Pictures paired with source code
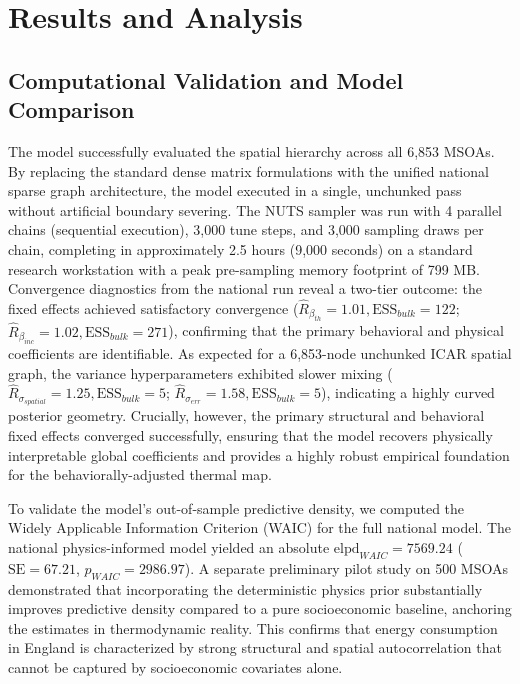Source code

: \documentclass[11pt, a4paper, twocolumn, numbers]{elsarticle}
\begin{document}
\section{Results and Analysis}\label{results-and-analysis}
\subsection{Computational Validation and Model 
Comparison}\label{computational-validation-and-model-comparison}

The model successfully evaluated the spatial hierarchy across all 6,853 MSOAs. By replacing the standard dense matrix formulations with the unified national sparse graph architecture, the model executed in a single, unchunked pass without artificial boundary severing. The NUTS sampler was run with 4 parallel chains (sequential execution), 3,000 tune steps, and 3,000 sampling draws per chain, completing in approximately 2.5 hours (9,000 seconds) on a standard research workstation with a peak pre-sampling memory footprint of 799 MB. Convergence diagnostics from the national run reveal a two-tier outcome: the fixed effects achieved satisfactory convergence ($\hat{R}_{\beta_{th}} = 1.01, \text{ESS}_{bulk} = 122$; $\hat{R}_{\beta_{inc}} = 1.02, \text{ESS}_{bulk} = 271$), confirming that the primary behavioral and physical coefficients are identifiable. As expected for a 6,853-node unchunked ICAR spatial graph, the variance hyperparameters exhibited slower mixing ($\hat{R}_{\sigma_{spatial}} = 1.25, \text{ESS}_{bulk} = 5$; $\hat{R}_{\sigma_{err}} = 1.58, \text{ESS}_{bulk} = 5$), indicating a highly curved posterior geometry. Crucially, however, the primary structural and behavioral fixed effects converged successfully, ensuring that the model recovers physically interpretable global coefficients and provides a highly robust empirical foundation for the behaviorally-adjusted thermal map.

To validate the model's out-of-sample predictive density, we computed the Widely Applicable Information Criterion (WAIC) for the full national model. The national physics-informed model yielded an absolute $\text{elpd}_{WAIC} = 7569.24$ ($\text{SE} = 67.21$, $p_{WAIC} = 2986.97$). A separate preliminary pilot study on 500 MSOAs demonstrated that incorporating the deterministic physics prior substantially improves predictive density compared to a pure socioeconomic baseline, anchoring the estimates in thermodynamic reality. This confirms that energy consumption in England is characterized by strong structural and spatial autocorrelation that cannot be captured by socioeconomic covariates alone.
\end{document}
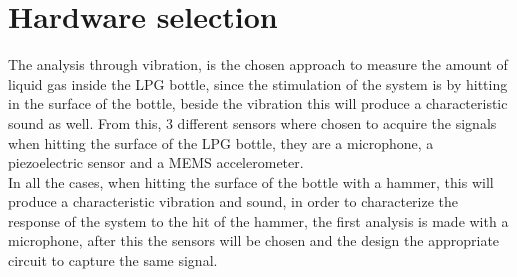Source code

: \section{Hardware selection}%
The analysis through vibration, is the chosen approach to measure the amount of liquid gas inside the LPG bottle, since the stimulation of the system is by hitting in the surface of the bottle, beside the vibration this will produce a characteristic sound as well. From this, 3 different sensors where chosen to acquire the signals when hitting the surface of the LPG bottle, they are a microphone, a piezoelectric sensor and a MEMS accelerometer.\\
In all the cases, when hitting the surface of the bottle with a hammer, this will produce a characteristic vibration and sound, in order to characterize the response of the system to the hit of the hammer, the first analysis is made with a microphone, after this the sensors will be chosen and the design the appropriate circuit to capture the same signal.

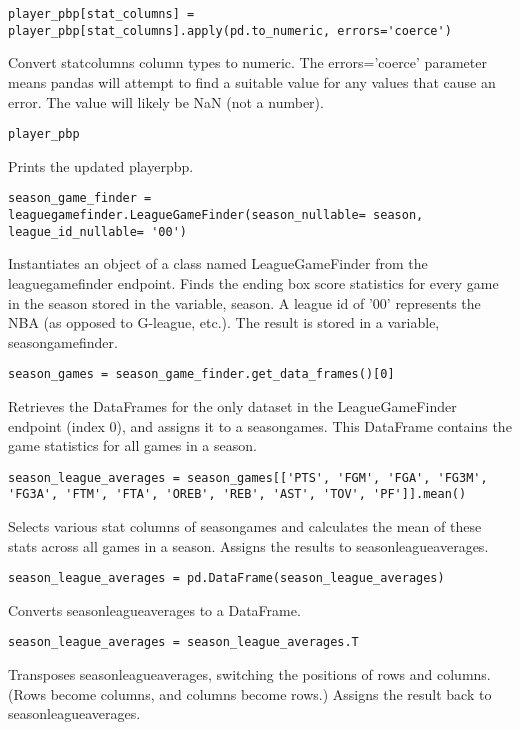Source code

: \documentclass{article}
\begin{document}
\begin{lstlisting}
player_pbp[stat_columns] = player_pbp[stat_columns].apply(pd.to_numeric, errors='coerce')
\end{lstlisting}
Convert stat\textunderscore columns column types to numeric. The errors='coerce' parameter means pandas will attempt to find a suitable value for any values that cause an error. The value will likely be NaN (not a number).
\begin{lstlisting}
player_pbp
\end{lstlisting}
Prints the updated player\textunderscore pbp.
\begin{lstlisting}
season_game_finder = leaguegamefinder.LeagueGameFinder(season_nullable= season, league_id_nullable= '00')
\end{lstlisting}
Instantiates an object of a class named LeagueGameFinder from the leaguegamefinder endpoint. Finds the ending box score statistics for every game in the season stored in the variable, season. A league id of '00' represents the NBA (as opposed to G-league, etc.). The result is stored in a variable, season\textunderscore game\textunderscore finder.
\begin{lstlisting}
season_games = season_game_finder.get_data_frames()[0]
\end{lstlisting}
Retrieves the DataFrames for the only dataset in the LeagueGameFinder endpoint (index 0), and assigns it to a season\textunderscore games. This DataFrame contains the game statistics for all games in a season.
\begin{lstlisting}
season_league_averages = season_games[['PTS', 'FGM', 'FGA', 'FG3M', 'FG3A', 'FTM', 'FTA', 'OREB', 'REB', 'AST', 'TOV', 'PF']].mean()
\end{lstlisting}
Selects various stat columns of season\textunderscore games and calculates the mean of these stats across all games in a season. Assigns the results to season\textunderscore league\textunderscore averages.
\begin{lstlisting}
season_league_averages = pd.DataFrame(season_league_averages)
\end{lstlisting}
Converts season\textunderscore league\textunderscore averages to a DataFrame.
\begin{lstlisting}
season_league_averages = season_league_averages.T
\end{lstlisting}
Transposes season\textunderscore league\textunderscore averages, switching the positions of rows and columns. (Rows become columns, and columns become rows.) Assigns the result back to season\textunderscore league\textunderscore averages.
\end{document}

## Task statement
Please return a copy of each line in the entries that has the string "vibration".

## Answer section
The analysis through vibration, is the chosen approach to measure the amount of liquid gas inside the LPG bottle, since the stimulation of the system is by hitting in the surface of the bottle, beside the vibration this will produce a characteristic sound as well. From this, 3 different sensors where chosen to acquire the signals when hitting the surface of the LPG bottle, they are a microphone, a piezoelectric sensor and a MEMS accelerometer.\\
In all the cases, when hitting the surface of the bottle with a hammer, this will produce a characteristic vibration and sound, in order to characterize the response of the system to the hit of the hammer, the first analysis is made with a microphone, after this the sensors will be chosen and the design the appropriate circuit to capture the same signal.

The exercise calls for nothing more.